Alla fine del cinquecento, non si può non citare la bolognese Lavinia Fontana, pure essa figlia di un famoso pittore. Presso la bottega del padre ebbe l'opportunità di frequentare i famosi Carracci, da subirne stilisticamente la loro influenza. Ritrattista, come del resto erano quasi tutte le pittrici donne, ebbe anche la possibilità di ottenere importanti lavori su commissione da diventare anche la prima donna a dipingere una pala d'altare, la bellissima “Assunzione della Vergine” ancora oggi vedibile a Imola.
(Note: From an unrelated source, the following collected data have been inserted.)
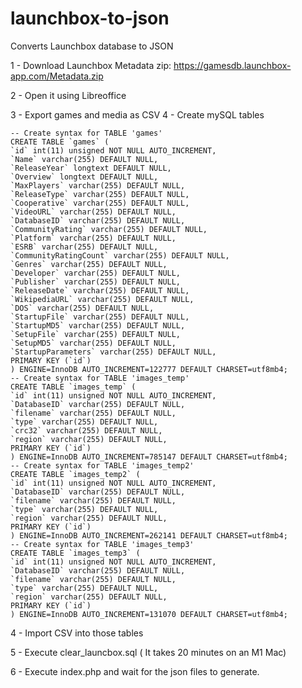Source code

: # launchbox-to-json

Converts Launchbox database to JSON

1 - Download Launchbox Metadata zip: https://gamesdb.launchbox-app.com/Metadata.zip

2 - Open it using Libreoffice

3 - Export games and media as CSV
4 - Create mySQL tables

    -- Create syntax for TABLE 'games'
    CREATE TABLE `games` (
    `id` int(11) unsigned NOT NULL AUTO_INCREMENT,
    `Name` varchar(255) DEFAULT NULL,
    `ReleaseYear` longtext DEFAULT NULL,
    `Overview` longtext DEFAULT NULL,
    `MaxPlayers` varchar(255) DEFAULT NULL,
    `ReleaseType` varchar(255) DEFAULT NULL,
    `Cooperative` varchar(255) DEFAULT NULL,
    `VideoURL` varchar(255) DEFAULT NULL,
    `DatabaseID` varchar(255) DEFAULT NULL,
    `CommunityRating` varchar(255) DEFAULT NULL,
    `Platform` varchar(255) DEFAULT NULL,
    `ESRB` varchar(255) DEFAULT NULL,
    `CommunityRatingCount` varchar(255) DEFAULT NULL,
    `Genres` varchar(255) DEFAULT NULL,
    `Developer` varchar(255) DEFAULT NULL,
    `Publisher` varchar(255) DEFAULT NULL,
    `ReleaseDate` varchar(255) DEFAULT NULL,
    `WikipediaURL` varchar(255) DEFAULT NULL,
    `DOS` varchar(255) DEFAULT NULL,
    `StartupFile` varchar(255) DEFAULT NULL,
    `StartupMD5` varchar(255) DEFAULT NULL,
    `SetupFile` varchar(255) DEFAULT NULL,
    `SetupMD5` varchar(255) DEFAULT NULL,
    `StartupParameters` varchar(255) DEFAULT NULL,
    PRIMARY KEY (`id`)
    ) ENGINE=InnoDB AUTO_INCREMENT=122777 DEFAULT CHARSET=utf8mb4;
    -- Create syntax for TABLE 'images_temp'
    CREATE TABLE `images_temp` (
    `id` int(11) unsigned NOT NULL AUTO_INCREMENT,
    `DatabaseID` varchar(255) DEFAULT NULL,
    `filename` varchar(255) DEFAULT NULL,
    `type` varchar(255) DEFAULT NULL,
    `crc32` varchar(255) DEFAULT NULL,
    `region` varchar(255) DEFAULT NULL,
    PRIMARY KEY (`id`)
    ) ENGINE=InnoDB AUTO_INCREMENT=785147 DEFAULT CHARSET=utf8mb4;
    -- Create syntax for TABLE 'images_temp2'
    CREATE TABLE `images_temp2` (
    `id` int(11) unsigned NOT NULL AUTO_INCREMENT,
    `DatabaseID` varchar(255) DEFAULT NULL,
    `filename` varchar(255) DEFAULT NULL,
    `type` varchar(255) DEFAULT NULL,
    `region` varchar(255) DEFAULT NULL,
    PRIMARY KEY (`id`)
    ) ENGINE=InnoDB AUTO_INCREMENT=262141 DEFAULT CHARSET=utf8mb4;
    -- Create syntax for TABLE 'images_temp3'
    CREATE TABLE `images_temp3` (
    `id` int(11) unsigned NOT NULL AUTO_INCREMENT,
    `DatabaseID` varchar(255) DEFAULT NULL,
    `filename` varchar(255) DEFAULT NULL,
    `type` varchar(255) DEFAULT NULL,
    `region` varchar(255) DEFAULT NULL,
    PRIMARY KEY (`id`)
    ) ENGINE=InnoDB AUTO_INCREMENT=131070 DEFAULT CHARSET=utf8mb4;

4 - Import CSV into those tables

5 - Execute clear_launcbox.sql ( It takes 20 minutes on an M1 Mac)

6 - Execute index.php and wait for the json files to generate.
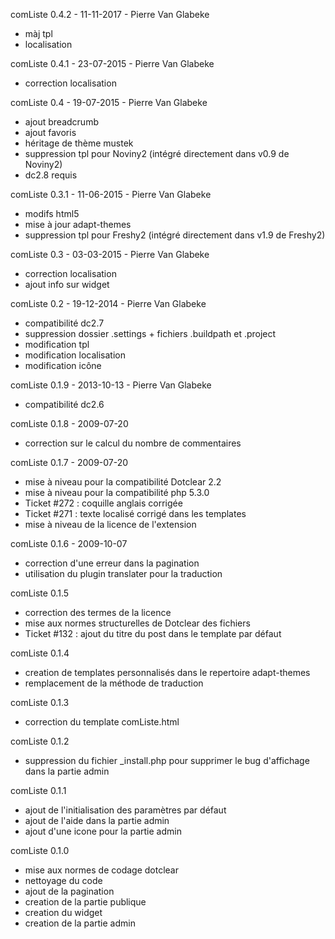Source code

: comListe 0.4.2 - 11-11-2017 - Pierre Van Glabeke
* màj tpl
* localisation

comListe 0.4.1 - 23-07-2015 - Pierre Van Glabeke
* correction localisation

comListe 0.4 - 19-07-2015 - Pierre Van Glabeke
* ajout breadcrumb
* ajout favoris
* héritage de thème mustek
* suppression tpl pour Noviny2 (intégré directement dans v0.9 de Noviny2)
* dc2.8 requis

comListe 0.3.1 - 11-06-2015 - Pierre Van Glabeke
* modifs html5
* mise à jour adapt-themes
* suppression tpl pour Freshy2 (intégré directement dans v1.9 de Freshy2)

comListe 0.3 - 03-03-2015 - Pierre Van Glabeke
* correction localisation
* ajout info sur widget

comListe 0.2 - 19-12-2014 - Pierre Van Glabeke
* compatibilité dc2.7
* suppression dossier .settings + fichiers .buildpath et .project
* modification tpl
* modification localisation
* modification icône

comListe 0.1.9 - 2013-10-13 - Pierre Van Glabeke
* compatibilité dc2.6

comListe 0.1.8 - 2009-07-20
* correction sur le calcul du nombre de commentaires

comListe 0.1.7 - 2009-07-20
* mise à niveau pour la compatibilité Dotclear 2.2
* mise à niveau pour la compatibilité php 5.3.0
* Ticket #272 : coquille anglais corrigée
* Ticket #271 : texte localisé corrigé dans les templates
* mise à niveau de la licence de l'extension

comListe 0.1.6 - 2009-10-07
* correction d'une erreur dans la pagination
* utilisation du plugin translater pour la traduction

comListe 0.1.5
* correction des termes de la licence
* mise aux normes structurelles de Dotclear des fichiers
* Ticket #132 : ajout du titre du post dans le template par défaut

comListe 0.1.4
* creation de templates personnalisés dans le repertoire adapt-themes
* remplacement de la méthode de traduction

comListe 0.1.3
* correction du template comListe.html

comListe 0.1.2
* suppression du fichier _install.php pour supprimer le bug d'affichage dans la partie admin

comListe 0.1.1
* ajout de l'initialisation des paramètres par défaut
* ajout de l'aide dans la partie admin
* ajout d'une icone pour la partie admin

comListe 0.1.0
* mise aux normes de codage dotclear
* nettoyage du code
* ajout de la pagination
* creation de la partie publique
* creation du widget
* creation de la partie admin

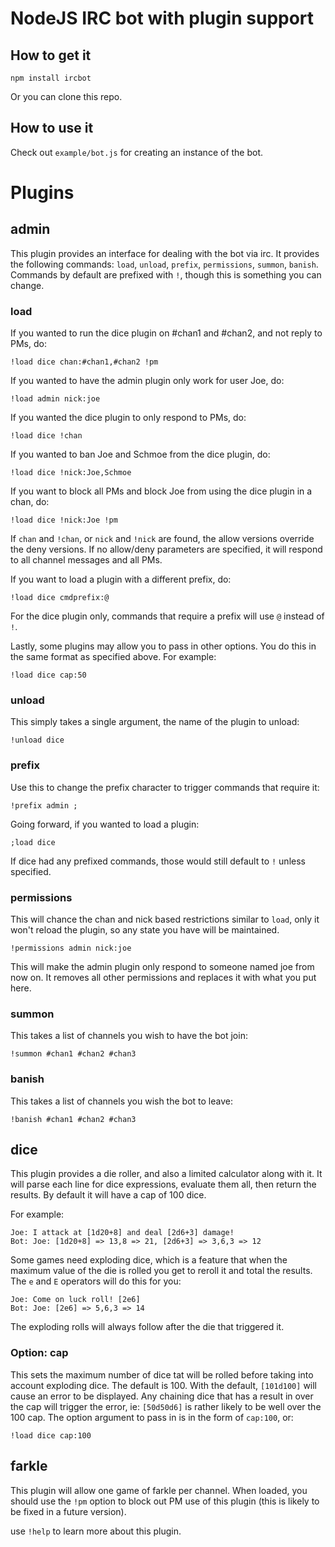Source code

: NodeJS IRC bot with plugin support
==================================

How to get it
-------------

	npm install ircbot

Or you can clone this repo.

How to use it
-------------

Check out `example/bot.js` for creating an instance of the bot.

Plugins
=======

admin
-----

This plugin provides an interface for dealing with the bot via irc.  It provides the following commands: `load`, `unload`, `prefix`, `permissions`, `summon`, `banish`.  Commands by default are prefixed with `!`, though this is something you can change.

### load

If you wanted to run the dice plugin on #chan1 and #chan2, and not reply to PMs, do:

	!load dice chan:#chan1,#chan2 !pm

If you wanted to have the admin plugin only work for user Joe, do:

	!load admin nick:joe

If you wanted the dice plugin to only respond to PMs, do:

	!load dice !chan

If you wanted to ban Joe and Schmoe from the dice plugin, do:

	!load dice !nick:Joe,Schmoe

If you want to block all PMs and block Joe from using the dice plugin in a chan, do:

	!load dice !nick:Joe !pm

If `chan` and `!chan`, or `nick` and `!nick` are found, the allow versions override the deny versions.  If no allow/deny parameters are specified, it will respond to all channel messages and all PMs.

If you want to load a plugin with a different prefix, do:

	!load dice cmdprefix:@

For the dice plugin only, commands that require a prefix will use `@` instead of `!`.

Lastly, some plugins may allow you to pass in other options.  You do this in the same format as specified above.  For example:

	!load dice cap:50

### unload

This simply takes a single argument, the name of the plugin to unload:

	!unload dice

### prefix

Use this to change the prefix character to trigger commands that require it:

	!prefix admin ;

Going forward, if you wanted to load a plugin:

	;load dice

If dice had any prefixed commands, those would still default to `!` unless specified.

### permissions

This will chance the chan and nick based restrictions similar to `load`, only it won't reload the plugin, so any state you have will be maintained.

	!permissions admin nick:joe

This will make the admin plugin only respond to someone named joe from now on.  It removes all other permissions and replaces it with what you put here.

### summon

This takes a list of channels you wish to have the bot join:

	!summon #chan1 #chan2 #chan3

### banish

This takes a list of channels you wish the bot to leave:

	!banish #chan1 #chan2 #chan3

dice
----

This plugin provides a die roller, and also a limited calculator along with it.  It will parse each line for dice expressions, evaluate them all, then return the results.  By default it will have a cap of 100 dice.

For example:

	Joe: I attack at [1d20+8] and deal [2d6+3] damage!
	Bot: Joe: [1d20+8] => 13,8 => 21, [2d6+3] => 3,6,3 => 12

Some games need exploding dice, which is a feature that when the maximum value of the die is rolled you get to reroll it and total the results.  The `e` and `E` operators will do this for you:

	Joe: Come on luck roll! [2e6]
	Bot: Joe: [2e6] => 5,6,3 => 14

The exploding rolls will always follow after the die that triggered it.

### Option: cap

This sets the maximum number of dice tat will be rolled before taking into account exploding dice.  The default is 100.  With the default, `[101d100]` will cause an error to be displayed.  Any chaining dice that has a result in over the cap will trigger the error, ie: `[50d50d6]` is rather likely to be well over the 100 cap.  The option argument to pass in is in the form of `cap:100`, or:

	!load dice cap:100

farkle
------

This plugin will allow one game of farkle per channel.  When loaded, you should use the `!pm` option to block out PM use of this plugin (this is likely to be fixed in a future version).

use `!help` to learn more about this plugin.
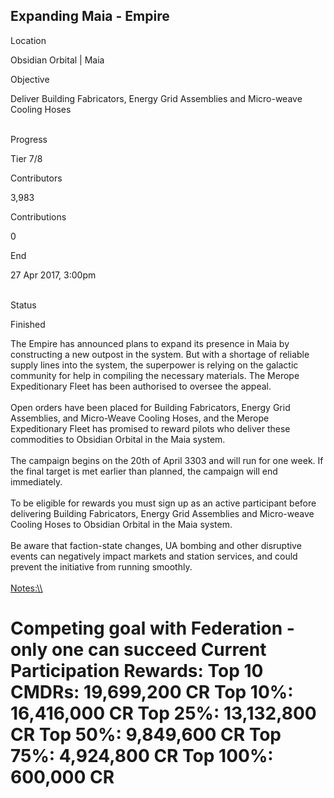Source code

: ## Expanding Maia - Empire

Location

Obsidian Orbital \| Maia

Objective

Deliver Building Fabricators, Energy Grid Assemblies and Micro-weave
Cooling Hoses

\
Progress

Tier 7/8

Contributors

3,983

Contributions

0

End

27 Apr 2017, 3:00pm

\
Status

Finished

The Empire has announced plans to expand its presence in Maia by
constructing a new outpost in the system. But with a shortage of
reliable supply lines into the system, the superpower is relying on the
galactic community for help in compiling the necessary materials. The
Merope Expeditionary Fleet has been authorised to oversee the appeal.\
\
Open orders have been placed for Building Fabricators, Energy Grid
Assemblies, and Micro-Weave Cooling Hoses, and the Merope Expeditionary
Fleet has promised to reward pilots who deliver these commodities to
Obsidian Orbital in the Maia system.\
\
The campaign begins on the 20th of April 3303 and will run for one week.
If the final target is met earlier than planned, the campaign will end
immediately.\
\
To be eligible for rewards you must sign up as an active participant
before delivering Building Fabricators, Energy Grid Assemblies and
Micro-weave Cooling Hoses to Obsidian Orbital in the Maia system.\
\
Be aware that faction-state changes, UA bombing and other disruptive
events can negatively impact markets and station services, and could
prevent the initiative from running smoothly.\
\
[Notes:\\\\](Notes:\\)

# Competing goal with Federation - only one can succeed  Current Participation Rewards: Top 10 CMDRs: 19,699,200 CR Top 10%: 16,416,000 CR Top 25%: 13,132,800 CR Top 50%: 9,849,600 CR Top 75%: 4,924,800 CR Top 100%: 600,000 CR
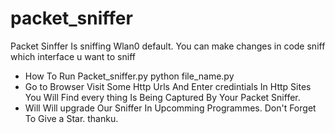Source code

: # packet_sniffer
Packet Sinffer Is sniffing Wlan0 default.
You can make changes in code sniff which interface u want to sniff

* How To Run Packet_sniffer.py
python file_name.py
* Go to Browser Visit Some Http Urls And Enter credintials In Http Sites You Will Find every thing Is Being Captured By Your Packet Sniffer.
* Will Will upgrade Our Sniffer In Upcomming Programmes.
Don't Forget To Give a Star.
thanku.
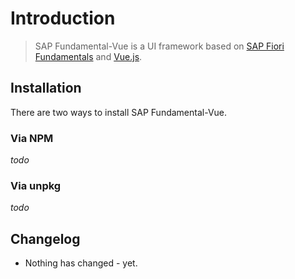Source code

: # Introduction

> SAP Fundamental-Vue is a UI framework based on [SAP Fiori Fundamentals](https://sap.github.io/fundamental/) and [Vue.js](htts://vuejs.org).

## Installation
There are two ways to install SAP Fundamental-Vue.

### Via **NPM**
_todo_

### Via **unpkg**
_todo_

## Changelog

* Nothing has changed - yet.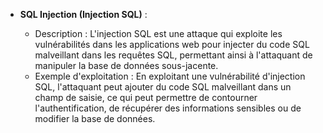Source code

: - **SQL Injection (Injection SQL)** :
    
    - Description : L'injection SQL est une attaque qui exploite les vulnérabilités dans les applications web pour injecter du code SQL malveillant dans les requêtes SQL, permettant ainsi à l'attaquant de manipuler la base de données sous-jacente.
    - Exemple d'exploitation : En exploitant une vulnérabilité d'injection SQL, l'attaquant peut ajouter du code SQL malveillant dans un champ de saisie, ce qui peut permettre de contourner l'authentification, de récupérer des informations sensibles ou de modifier la base de données.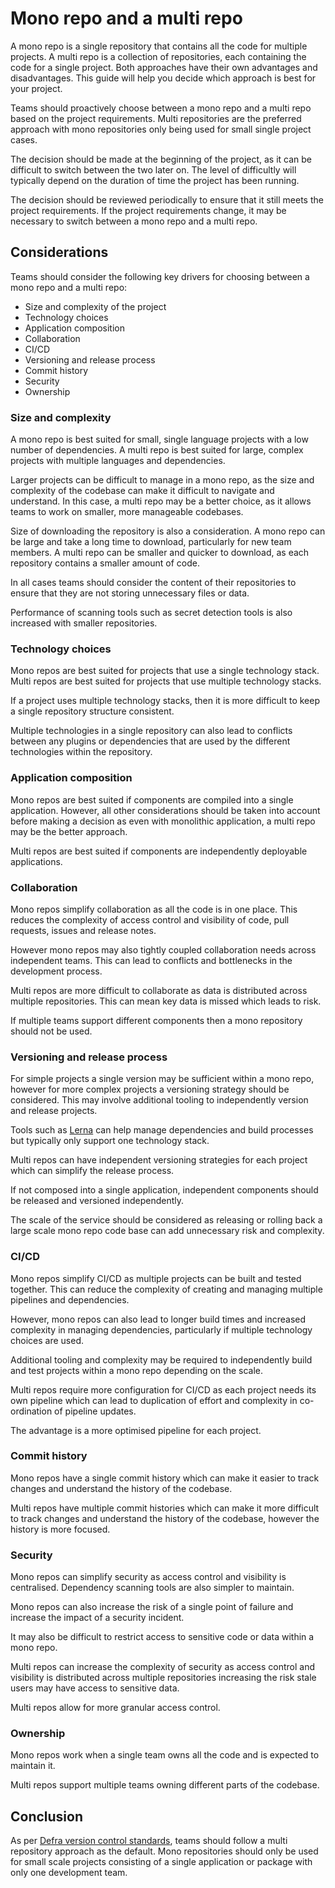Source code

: # Mono repo and a multi repo

A mono repo is a single repository that contains all the code for multiple projects. A multi repo is a collection of repositories, each containing the code for a single project. Both approaches have their own advantages and disadvantages. This guide will help you decide which approach is best for your project.

Teams should proactively choose between a mono repo and a multi repo based on the project requirements. Multi repositories are the preferred approach with mono repositories only being used for small single project cases.

The decision should be made at the beginning of the project, as it can be difficult to switch between the two later on.  The level of difficultly will typically depend on the duration of time the project has been running.

The decision should be reviewed periodically to ensure that it still meets the project requirements. If the project requirements change, it may be necessary to switch between a mono repo and a multi repo.

## Considerations

Teams should consider the following key drivers for choosing between a mono repo and a multi repo:

- Size and complexity of the project
- Technology choices
- Application composition
- Collaboration
- CI/CD
- Versioning and release process
- Commit history
- Security
- Ownership

### Size and complexity

A mono repo is best suited for small, single language projects with a low number of dependencies. A multi repo is best suited for large, complex projects with multiple languages and dependencies.

Larger projects can be difficult to manage in a mono repo, as the size and complexity of the codebase can make it difficult to navigate and understand. In this case, a multi repo may be a better choice, as it allows teams to work on smaller, more manageable codebases.

Size of downloading the repository is also a consideration. A mono repo can be large and take a long time to download, particularly for new team members. A multi repo can be smaller and quicker to download, as each repository contains a smaller amount of code.

In all cases teams should consider the content of their repositories to ensure that they are not storing unnecessary files or data.

Performance of scanning tools such as secret detection tools is also increased with smaller repositories.

### Technology choices

Mono repos are best suited for projects that use a single technology stack. Multi repos are best suited for projects that use multiple technology stacks.

If a project uses multiple technology stacks, then it is more difficult to keep a single repository structure consistent.

Multiple technologies in a single repository can also lead to conflicts between any plugins or dependencies that are used by the different technologies within the repository.

### Application composition

Mono repos are best suited if components are compiled into a single application.  However, all other considerations should be taken into account before making a decision as even with monolithic application, a multi repo may be the better approach.

Multi repos are best suited if components are independently deployable applications.

### Collaboration

Mono repos simplify collaboration as all the code is in one place.  This reduces the complexity of access control and visibility of code, pull requests, issues and release notes.

However mono repos may also tightly coupled collaboration needs across independent teams.  This can lead to conflicts and bottlenecks in the development process.

Multi repos are more difficult to collaborate as data is distributed across multiple repositories.  This can mean key data is missed which leads to risk.

If multiple teams support different components then a mono repository should not be used.

### Versioning and release process

For simple projects a single version may be sufficient within a mono repo, however for more complex projects a versioning strategy should be considered.  This may involve additional tooling to independently version and release projects.

Tools such as [Lerna](https://lerna.js.org/) can help manage dependencies and build processes but typically only support one technology stack.

Multi repos can have independent versioning strategies for each project which can simplify the release process.

If not composed into a single application, independent components should be released and versioned independently.

The scale of the service should be considered as releasing or rolling back a large scale mono repo code base can add unnecessary risk and complexity.

### CI/CD

Mono repos simplify CI/CD as multiple projects can be built and tested together. This can reduce the complexity of creating and managing multiple pipelines and dependencies.

However, mono repos can also lead to longer build times and increased complexity in managing dependencies, particularly if multiple technology choices are used.

Additional tooling and complexity may be required to independently build and test projects within a mono repo depending on the scale.

Multi repos require more configuration for CI/CD as each project needs its own pipeline which can lead to duplication of effort and complexity in co-ordination of pipeline updates.

The advantage is a more optimised pipeline for each project.

### Commit history

Mono repos have a single commit history which can make it easier to track changes and understand the history of the codebase.

Multi repos have multiple commit histories which can make it more difficult to track changes and understand the history of the codebase, however the history is more focused.


### Security

Mono repos can simplify security as access control and visibility is centralised.  Dependency scanning tools are also simpler to maintain.

Mono repos can also increase the risk of a single point of failure and increase the impact of a security incident.

It may also be difficult to restrict access to sensitive code or data within a mono repo.

Multi repos can increase the complexity of security as access control and visibility is distributed across multiple repositories increasing the risk stale users may have access to sensitive data.

Multi repos allow for more granular access control.

### Ownership

Mono repos work when a single team owns all the code and is expected to maintain it.

Multi repos support multiple teams owning different parts of the codebase.

## Conclusion

As per [Defra version control standards](/standards/version_control_standards.md), teams should follow a multi repository approach as the default.  Mono repositories should only be used for small scale projects consisting of a single application or package with only one development team.
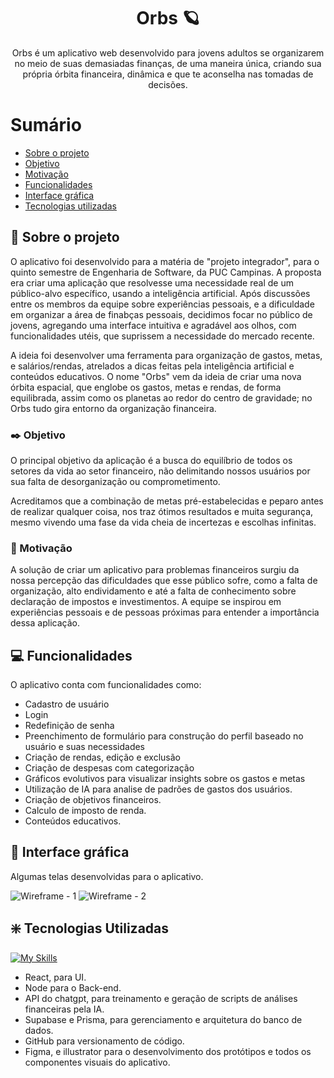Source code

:<h1 align="center" > Orbs 🪐 </h1>
<p align="center"> Orbs é um aplicativo web desenvolvido para jovens adultos se organizarem no meio de suas demasiadas finanças, de uma maneira única, criando sua própria órbita financeira, dinâmica e que te aconselha nas tomadas de decisões.
</p>

# Sumário
- [Sobre o projeto](#Sobre-o-projeto)
- [Objetivo](#Objetivo)
- [Motivação](#Motivação)
- [Funcionalidades](#funcionalidades)
- [Interface gráfica](#Interface-gráfica)
- [Tecnologias utilizadas](#Tecnologias-Utilizadas)


## 🎇 Sobre o projeto
O aplicativo foi desenvolvido para a matéria de "projeto integrador", para o quinto semestre de Engenharia de Software, da PUC Campinas. A proposta era criar uma aplicação que resolvesse uma necessidade real de um público-alvo específico, usando a inteligência artificial. Após discussões entre os membros da equipe sobre experiências pessoais, e a dificuldade em organizar a área de finabças pessoais, decidimos focar no público de jovens, agregando uma interface intuitiva e agradável aos olhos, com funcionalidades utéis, que suprissem a necessidade do mercado recente. 

A ideia foi desenvolver uma ferramenta para organização de gastos, metas, e salários/rendas, atrelados a dicas feitas pela inteligência artificial e conteúdos educativos. O nome "Orbs" vem da ideia de criar uma nova órbita espacial, que englobe os gastos, metas e rendas, de forma equilibrada, assim como os planetas ao redor do centro de gravidade; no Orbs tudo gira entorno da organização financeira.  

### ✒️ Objetivo
O principal objetivo da aplicação é a busca do equilíbrio de todos os setores da vida ao setor financeiro, não delimitando nossos usuários por sua falta de desorganização ou comprometimento.

Acreditamos que a combinação de metas pré-estabelecidas e peparo antes de realizar qualquer coisa, nos traz ótimos resultados e muita segurança, mesmo vivendo uma fase da vida cheia de incertezas e escolhas infinitas.

### 🚀 Motivação
A solução de criar um aplicativo para problemas financeiros surgiu da nossa percepção das dificuldades que esse público sofre, como a falta de organização, alto endividamento e até a falta de conhecimento sobre declaração de impostos e investimentos. A equipe se inspirou em experiências pessoais e de pessoas próximas para entender a importância dessa aplicação.

## 💻 Funcionalidades 
O aplicativo conta com funcionalidades como:
- Cadastro de usuário
- Login
- Redefinição de senha
- Preenchimento de formulário para construção do perfil baseado no usuário e suas necessidades
- Criação de rendas, edição e exclusão
- Criação de despesas com categorização
- Gráficos evolutivos para visualizar insights sobre os gastos e metas
- Utilização de IA para analise de padrões de gastos dos usuários.
- Criação de objetivos financeiros.
- Calculo de imposto de renda.
- Conteúdos educativos. 



## 🎨 Interface gráfica
Algumas telas desenvolvidas para o aplicativo.

![Wireframe - 1]()
![Wireframe - 2]()




## ❇️ Tecnologias Utilizadas

[![My Skills](https://skillicons.dev/icons?i=react,nodejs,prisma,supabase,,github,figma,ai)](https://skillicons.dev)

- React, para UI.
- Node para o Back-end.
- API do chatgpt, para treinamento e geração de scripts de análises financeiras pela IA.
- Supabase e Prisma, para gerenciamento e arquitetura do banco de dados.
- GitHub para versionamento de código.
- Figma, e illustrator para o desenvolvimento dos protótipos e todos os componentes visuais do aplicativo.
Sotto la protezione di papa Gregorio XIII fu pittrice a Roma tanto da essere considerata la “Pontificia pittrice” e comunque oltre ad essere apprezzata per le sue capacità artistiche lo fu anche come donna e soprattutto come madre, perchè nonostante i dodici figli avuti, riuscì sempre a gestirsi lodevolmente in ambe le parti.

Fede Galizia, fu un'importante pittrice soprattutto di nature morte, un genere però che era ritenuto di minore importanza, del XVII secolo avendo anche lei imparato presso la bottega del padre miniaturista Nunzio Galizia, tanto da essere apprezzata dall'Arcimboldi che portò alcune sue opere all'attenzione della corte di Praga presso Rodolfo II. Ma non soltanto nature morte, se si pensa che a soli diciotto anni realizzò una “Giuditta con la testa di Oloferne” assolutamente particolare e geniale, uscendo rappresentativamente da ogni schema del tempo, una Giuditta alquanto signorile ricoperta di gioielli (minuziosamente e accuratamente dipinti) e con vesti alquanto ricamate e con ricche decorazioni. Non solo ma volle “auto ritrarsi” nella parte di Giuditta. Fede Galizia per avere piena e assoluta libertà di dedicarsi alla pittura, rinunciò a sposarsi e purtroppo a 52 anni morì stroncata dal male del tempo, ovvero la peste.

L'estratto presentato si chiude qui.